Meat Industry INSIGHTS Newsletter

980738 McDonald's Sets $350 Million In Charges

July 14, 1998

Chicago - McDonald's Corp., trimming fat from its budget, said its second quarter net income will drop by $235 million or 33 cents per share thanks to $350 million in previously announced charges.

McDonald's will take a $160 million second-quarter pretax charge to cover the cost of job reductions and another $190 million pretax charge for introduction of a new “Made for You” food preparation system.

Confirming an announcement made last month, the fast food giant is cutting its home office staff by 23%, or about 525 jobs, over the next 18 months. About 100 of those jobs are open positions that will not be filled, said chief financial officer Michael Conley in an interview.

Another 120 are in an insurance claims processing area that will be outsourced, Conley said, with the rest spread out among various departments, particularly accounting, development and information services.

The job cuts are the first ones ever in McDonald's 43-year history.

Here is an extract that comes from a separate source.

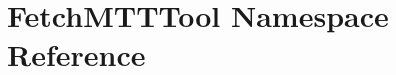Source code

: \hypertarget{namespaceFetchMTTTool}{\section{Fetch\-M\-T\-T\-Tool Namespace Reference}
\label{namespaceFetchMTTTool}
}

The company said it expects to save about $100 million per year in home office general and administrative expenses, about 20% of the costs in that area that McDonald's set out to examine in March as part of a productivity study.

Asked if the field organization might also cut costs, Conley said, “They're working that all the time. There's always potential, there's always something to do to optimize efficiencies. We've got opportunities probably in a lot of areas of our business--not only to make customers happier but also to make costs more efficient.”

Two-thirds of the savings should be seen in 1999 with the rest coming in the year 2000. Conley said over half of the $100 million savings is in employee- related costs and consolidation of facilities.

Mitchell Speiser, analyst at Lehman Bros., applauded the announcement, calling it a step toward a “leaner and meaner” McDonald's.

“This is a pretty big move here,” Speiser said. “Next they've got to start reaping the benefits

these initiatives.”

He said he is increasingly confident of his second quarter earnings estimate of 66 cents to 67 cents per share on an operating basis. The Wall Street mean estimate is 65 cents per share according to First Call, versus 61 cents per share earned in the year-ago period.

Conley declined to comment on the estimates.

One positive factor for the quarter is the recent McDonald's Beanie Baby promotion. Although he declined to be specific about sales, Conley said the promotion “exceeded our expectations.”

Merrill Lynch analyst Peter Oakes said he pegs domestic sales for the second quarter up 7%.

Analysts said while today's announcement was positive, it is just one step in an overall realignment of McDonald's business.

Dean Haskell of Everen Securities said, “It doesn't change the company's growth rate substantially,” which he pegged at 11% over the next five years. “I believe the company needs to improve their food quality and food taste.”

As for menu changes, Conley said a new fish filet sandwich is “doing very well” in over 9,000 stores. Also testing well are “Big Extra” beef sandwich and Chicken Selects, he said.